Museums have the power to present us with unfamiliar and interesting places, spaces, things, ideas, and people. Sometimes, these things are new to us, things we haven’t seen before. Sometimes, we are seeing a new interpretation of something that is otherwise familiar. In both cases, museums show us not only what is, but what is possible. When we learn something new about the world, the boundaries of our places and spaces expand, and we see ourselves fitting into them in new ways.
In 2016, a new pop-up museum experience in Washington, DC will work with this idea of using the past, present, and future to expand our ideas of what has been and what is possible for women and girls of color in the field of psychology.
I Am Psyched!
I Am Psyched! is a collaboration between the American Psychological Association, The Cummings Center for the History of Psychology (a Smithsonian Affiliate), and Psychology’s Feminist Voices. Designed as part of the Smithsonian Institution’s Museum Day Live! initiative, I Am Psyched! focuses on illuminating the past, present, and future of women of color in the field of psychology. Historically, psychology has been dominated by white men. However, the period following World War II and the Civil Rights Movement, women of color entered the field in greater numbers, leaving inspirational stories and paving the way for a more diverse and inclusive psychology.

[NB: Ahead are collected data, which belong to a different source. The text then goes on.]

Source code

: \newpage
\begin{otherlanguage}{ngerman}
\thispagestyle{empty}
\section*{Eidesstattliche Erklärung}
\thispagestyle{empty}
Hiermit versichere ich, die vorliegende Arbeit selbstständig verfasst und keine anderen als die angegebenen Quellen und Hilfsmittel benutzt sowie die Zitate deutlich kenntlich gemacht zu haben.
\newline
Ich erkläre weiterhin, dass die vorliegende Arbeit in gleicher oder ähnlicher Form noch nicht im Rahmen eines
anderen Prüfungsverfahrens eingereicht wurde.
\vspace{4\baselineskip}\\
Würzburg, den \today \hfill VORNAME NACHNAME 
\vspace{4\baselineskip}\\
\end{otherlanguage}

I Am Psyched! explores these stories and celebrates the legacies of these women through a pop-up museum exhibit, a live-streamed conversation hour with groundbreaking women psychologists, and on-site and virtual learning activities.
The pop-up exhibit, to be installed at the American Psychological Association’s Capitol View Conference Center in Washington, DC, will feature film, sound recordings, images, artifacts, and letters that tell the fascinating story of how women of color have and continue to contribute to psychology.Alberta Banner Turner, 1909-2008, Archives of the History of American Psychology, The University of Akron
For example, the exhibit will feature the story of Alberta Banner Turner, who received her doctoral degree in the 1930s–the first black woman to earn a Ph.D. from Ohio State University. Throughout her career, Turner fought for racial equality and spoke out loudly against racial injustice.
Turner’s story is just one of many that will be explored through interactive learning stations, where visitors can explore the history of women of color in psychology and participate in activities that encourage reflection on issues of race, gender, and ethnicity in the social and behavioral sciences.
Museum Day Live! Event
The pop-up museum will be launched on March 12, 2016 for the Smithsonian’s Museum Day Live! event. On Museum Day, several prominent women psychologists will lead a conversation hour, which will be recorded and livestreamed. Recognizing that March 12, 2016 is also National Girl Scout Day, we will design activities for participating girl scouts to earn their own Museum Day-related merit badge by interacting with the exhibits in various ways. We are excited to be able to highlight the rich history and path-breaking contributions of women of color to psychology to inspire the next generation of psychologists.